今回ご紹介するのは修善寺『あさば』。あさばといえば、多くの雑誌に紹介されている超有名旅館ですし、言わずと知れた美食の宿でもありますが、巷にあふれる高級旅館とは料理に対する意識も味もひと味違います。

質の高い空間と料理を望む、すべての人に……
修善寺の名宿『あさば』


あさば能舞台
深川の富岡八幡宮から移築した能舞台はあさばのシンボル。日が暮れるとライトアップされ、幻想的な雰囲気に。

富岡八幡宮から移築した門、池に浮かぶ能舞台……。
おそらく『あさば』を知らない人はいないだろう。
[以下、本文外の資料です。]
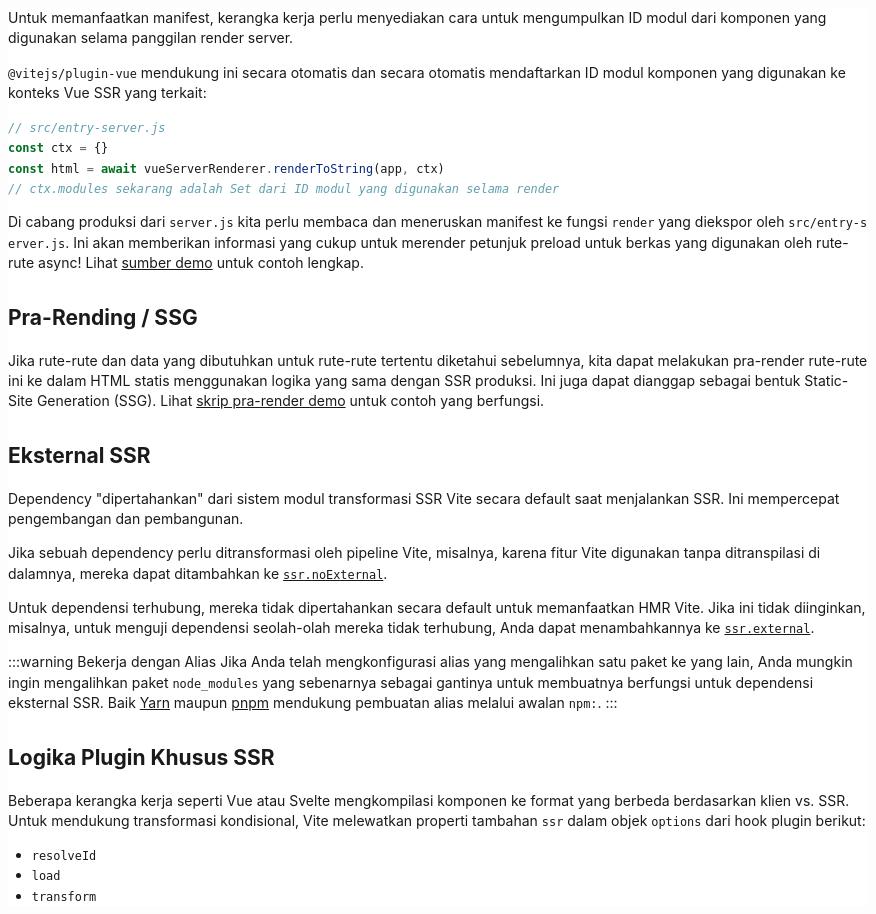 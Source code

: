 Untuk memanfaatkan manifest, kerangka kerja perlu menyediakan cara untuk mengumpulkan ID modul dari komponen yang digunakan selama panggilan render server.

`@vitejs/plugin-vue` mendukung ini secara otomatis dan secara otomatis mendaftarkan ID modul komponen yang digunakan ke konteks Vue SSR yang terkait:

```js
// src/entry-server.js
const ctx = {}
const html = await vueServerRenderer.renderToString(app, ctx)
// ctx.modules sekarang adalah Set dari ID modul yang digunakan selama render
```

Di cabang produksi dari `server.js` kita perlu membaca dan meneruskan manifest ke fungsi `render` yang diekspor oleh `src/entry-server.js`. Ini akan memberikan informasi yang cukup untuk merender petunjuk preload untuk berkas yang digunakan oleh rute-rute async! Lihat [sumber demo](https://github.com/vitejs/vite-plugin-vue/blob/main/playground/ssr-vue/src/entry-server.js) untuk contoh lengkap.

## Pra-Rending / SSG

Jika rute-rute dan data yang dibutuhkan untuk rute-rute tertentu diketahui sebelumnya, kita dapat melakukan pra-render rute-rute ini ke dalam HTML statis menggunakan logika yang sama dengan SSR produksi. Ini juga dapat dianggap sebagai bentuk Static-Site Generation (SSG). Lihat [skrip pra-render demo](https://github.com/vitejs/vite-plugin-vue/blob/main/playground/ssr-vue/prerender.js) untuk contoh yang berfungsi.

## Eksternal SSR

Dependency "dipertahankan" dari sistem modul transformasi SSR Vite secara default saat menjalankan SSR. Ini mempercepat pengembangan dan pembangunan.

Jika sebuah dependency perlu ditransformasi oleh pipeline Vite, misalnya, karena fitur Vite digunakan tanpa ditranspilasi di dalamnya, mereka dapat ditambahkan ke [`ssr.noExternal`](../config/ssr-options.md#ssr-noexternal).

Untuk dependensi terhubung, mereka tidak dipertahankan secara default untuk memanfaatkan HMR Vite. Jika ini tidak diinginkan, misalnya, untuk menguji dependensi seolah-olah mereka tidak terhubung, Anda dapat menambahkannya ke [`ssr.external`](../config/ssr-options.md#ssr-external).

:::warning Bekerja dengan Alias
Jika Anda telah mengkonfigurasi alias yang mengalihkan satu paket ke yang lain, Anda mungkin ingin mengalihkan paket `node_modules` yang sebenarnya sebagai gantinya untuk membuatnya berfungsi untuk dependensi eksternal SSR. Baik [Yarn](https://classic.yarnpkg.com/en/docs/cli/add/#toc-yarn-add-alias) maupun [pnpm](https://pnpm.io/aliases/) mendukung pembuatan alias melalui awalan `npm:`.
:::

## Logika Plugin Khusus SSR

Beberapa kerangka kerja seperti Vue atau Svelte mengkompilasi komponen ke format yang berbeda berdasarkan klien vs. SSR. Untuk mendukung transformasi kondisional, Vite melewatkan properti tambahan `ssr` dalam objek `options` dari hook plugin berikut:

- `resolveId`
- `load`
- `transform`
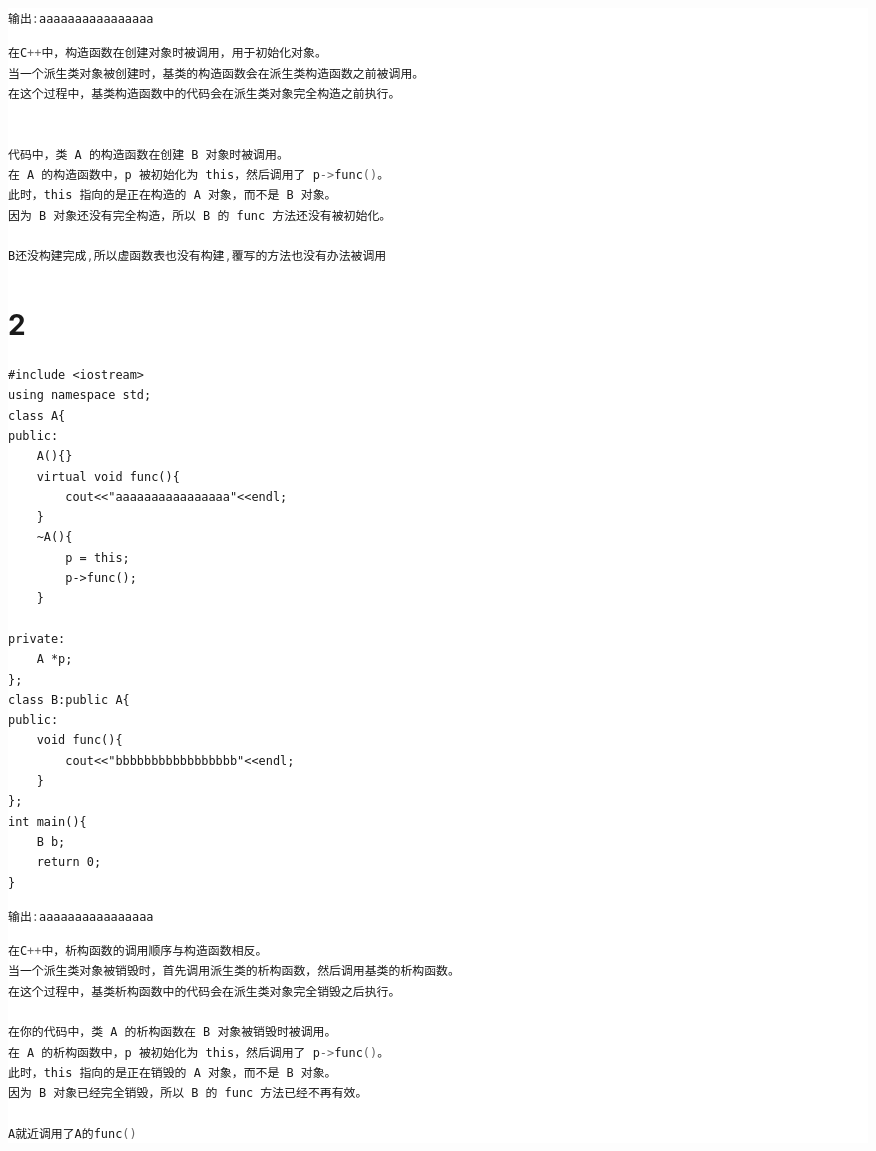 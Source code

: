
 ```c++
输出:aaaaaaaaaaaaaaaa
```
```c++
在C++中，构造函数在创建对象时被调用，用于初始化对象。
当一个派生类对象被创建时，基类的构造函数会在派生类构造函数之前被调用。
在这个过程中，基类构造函数中的代码会在派生类对象完全构造之前执行。


代码中，类 A 的构造函数在创建 B 对象时被调用。
在 A 的构造函数中，p 被初始化为 this，然后调用了 p->func()。
此时，this 指向的是正在构造的 A 对象，而不是 B 对象。
因为 B 对象还没有完全构造，所以 B 的 func 方法还没有被初始化。

B还没构建完成,所以虚函数表也没有构建,覆写的方法也没有办法被调用
```


# 2

```
#include <iostream>
using namespace std;
class A{
public:
    A(){}
    virtual void func(){
        cout<<"aaaaaaaaaaaaaaaa"<<endl;
    }
    ~A(){
        p = this;
        p->func();
    }

private:
    A *p;
};
class B:public A{
public:
    void func(){
        cout<<"bbbbbbbbbbbbbbbbb"<<endl;
    }
};
int main(){
    B b;
    return 0;
}
```

```c++
输出:aaaaaaaaaaaaaaaa
```
```c++
在C++中，析构函数的调用顺序与构造函数相反。
当一个派生类对象被销毁时，首先调用派生类的析构函数，然后调用基类的析构函数。
在这个过程中，基类析构函数中的代码会在派生类对象完全销毁之后执行。

在你的代码中，类 A 的析构函数在 B 对象被销毁时被调用。
在 A 的析构函数中，p 被初始化为 this，然后调用了 p->func()。
此时，this 指向的是正在销毁的 A 对象，而不是 B 对象。
因为 B 对象已经完全销毁，所以 B 的 func 方法已经不再有效。

A就近调用了A的func()
```
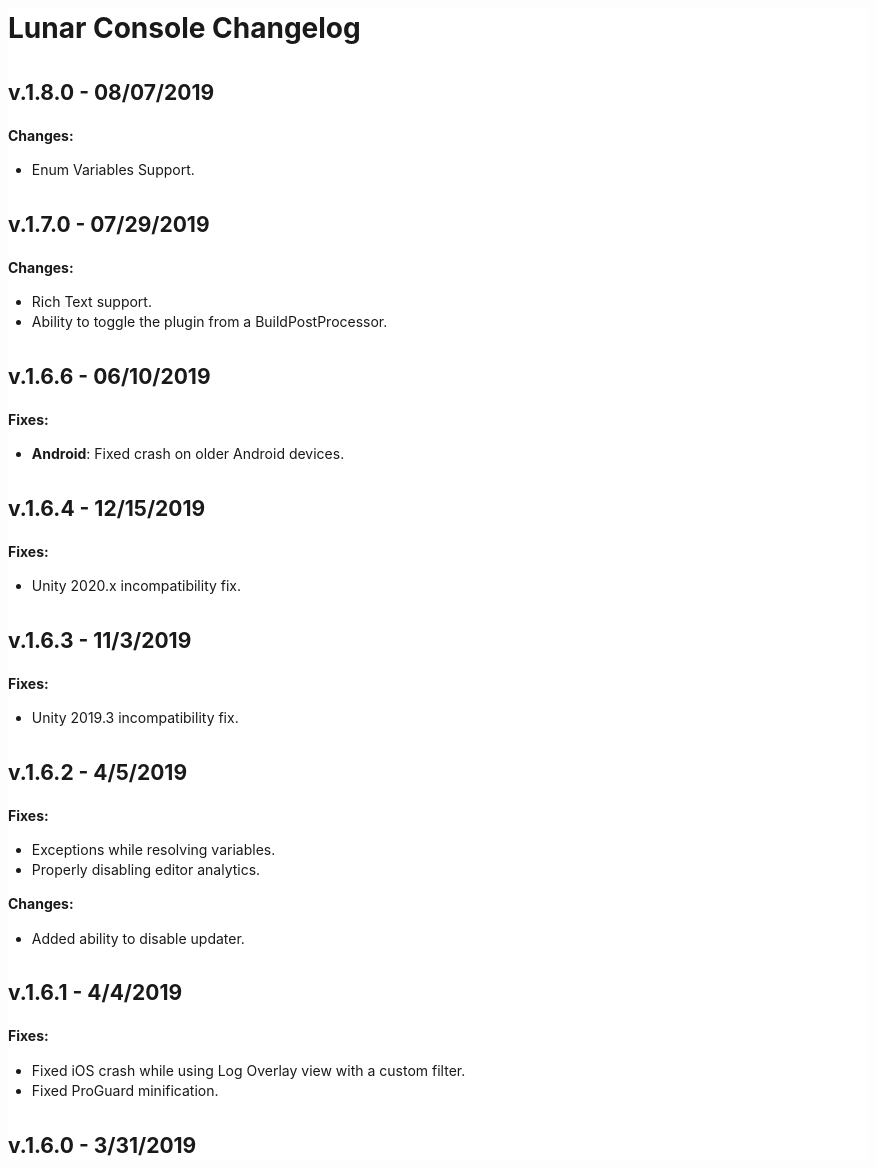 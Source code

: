 # Lunar Console Changelog

## v.1.8.0 - 08/07/2019

**Changes:**

* Enum Variables Support.

## v.1.7.0 - 07/29/2019

**Changes:**

* Rich Text support.
* Ability to toggle the plugin from a BuildPostProcessor.

## v.1.6.6 - 06/10/2019

**Fixes:**

* **Android**: Fixed crash on older Android devices.

## v.1.6.4 - 12/15/2019

**Fixes:**

* Unity 2020.x incompatibility fix.

## v.1.6.3 - 11/3/2019

**Fixes:**

* Unity 2019.3 incompatibility fix.

## v.1.6.2 - 4/5/2019

**Fixes:**

* Exceptions while resolving variables.
* Properly disabling editor analytics.

**Changes:**

* Added ability to disable updater.

## v.1.6.1 - 4/4/2019

**Fixes:**

* Fixed iOS crash while using Log Overlay view with a custom filter.
* Fixed ProGuard minification.

## v.1.6.0 - 3/31/2019

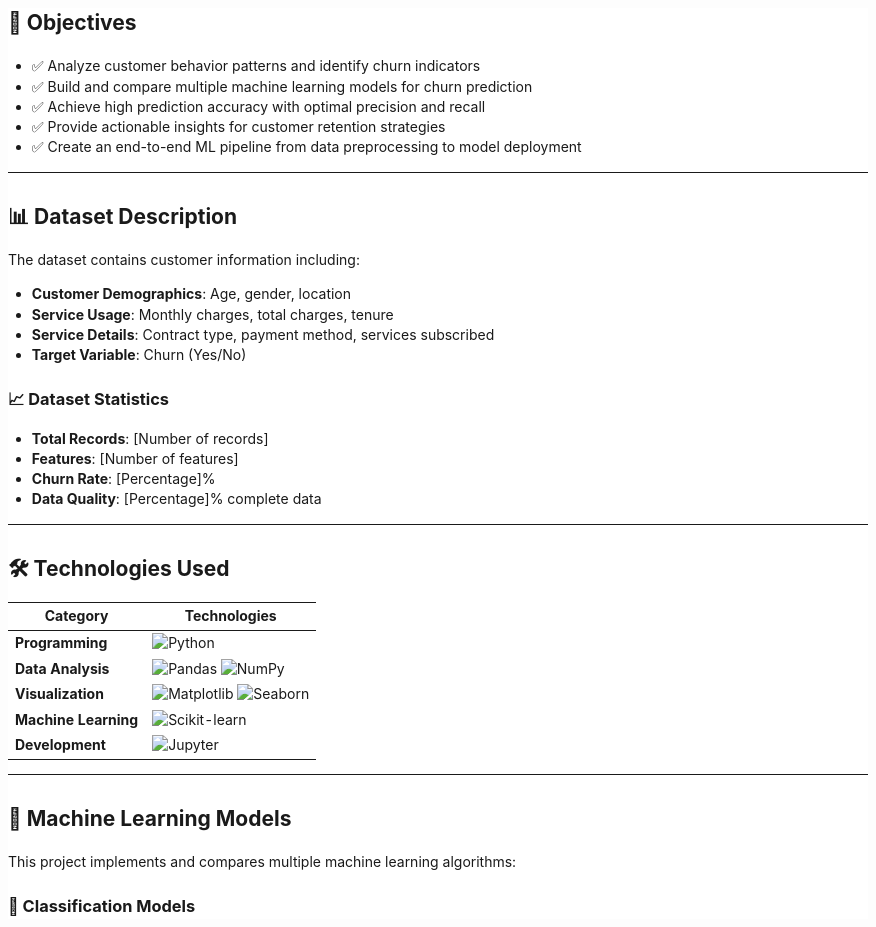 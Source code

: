 
## 🎯 Objectives

- ✅ Analyze customer behavior patterns and identify churn indicators
- ✅ Build and compare multiple machine learning models for churn prediction
- ✅ Achieve high prediction accuracy with optimal precision and recall
- ✅ Provide actionable insights for customer retention strategies
- ✅ Create an end-to-end ML pipeline from data preprocessing to model deployment

---

## 📊 Dataset Description

The dataset contains customer information including:
- **Customer Demographics**: Age, gender, location
- **Service Usage**: Monthly charges, total charges, tenure
- **Service Details**: Contract type, payment method, services subscribed
- **Target Variable**: Churn (Yes/No)

### 📈 Dataset Statistics
- **Total Records**: [Number of records]
- **Features**: [Number of features]
- **Churn Rate**: [Percentage]%
- **Data Quality**: [Percentage]% complete data

---

## 🛠️ Technologies Used

<div align="center">

| Category | Technologies |
|----------|-------------|
| **Programming** | ![Python](https://img.shields.io/badge/Python-3776AB?style=flat&logo=python&logoColor=white) |
| **Data Analysis** | ![Pandas](https://img.shields.io/badge/Pandas-150458?style=flat&logo=pandas&logoColor=white) ![NumPy](https://img.shields.io/badge/NumPy-013243?style=flat&logo=numpy&logoColor=white) |
| **Visualization** | ![Matplotlib](https://img.shields.io/badge/Matplotlib-11557c?style=flat) ![Seaborn](https://img.shields.io/badge/Seaborn-3776AB?style=flat) |
| **Machine Learning** | ![Scikit-learn](https://img.shields.io/badge/Scikit--learn-F7931E?style=flat&logo=scikit-learn&logoColor=white) |
| **Development** | ![Jupyter](https://img.shields.io/badge/Jupyter-F37626?style=flat&logo=jupyter&logoColor=white) |

</div>

---

## 🤖 Machine Learning Models

This project implements and compares multiple machine learning algorithms:

### 🎯 Classification Models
『自遊人』08年5月号の「日本の宿グランプリ」でも3年連続のグランプリを獲得しているし、どの雑誌を見ても『あさば』『あさば』『あさば』……。

でも、あさばが名旅館として名高いのは、能舞台があるからでも、創業350年の老舗だからでもない。その理由はズバリ、伝統と革新のバランス感覚がいいことにある。

創業350年の正統派。
でも、実は快適さを追求する革新派


あさば掃除
館内は毎朝徹底的に掃除される。サロンのカーペットにシミはなく、ガラスのテーブルも曇りひとつない。
伝統を守る最初の一歩は「清掃」。ということで館内は隅々まで掃き清められ、塵ひとつ落ちていない。風呂も壁は天井まで拭き上げられていて、カランはピカピカ。料理も旅館では最高峰といえる正統派会席料理を提供する。

一方で、絶えず館内は改装をされ、今年は内湯をリニューアルしたほか、ベッド付き客室をオープン。いい宿は攻守のバランスがいいのである。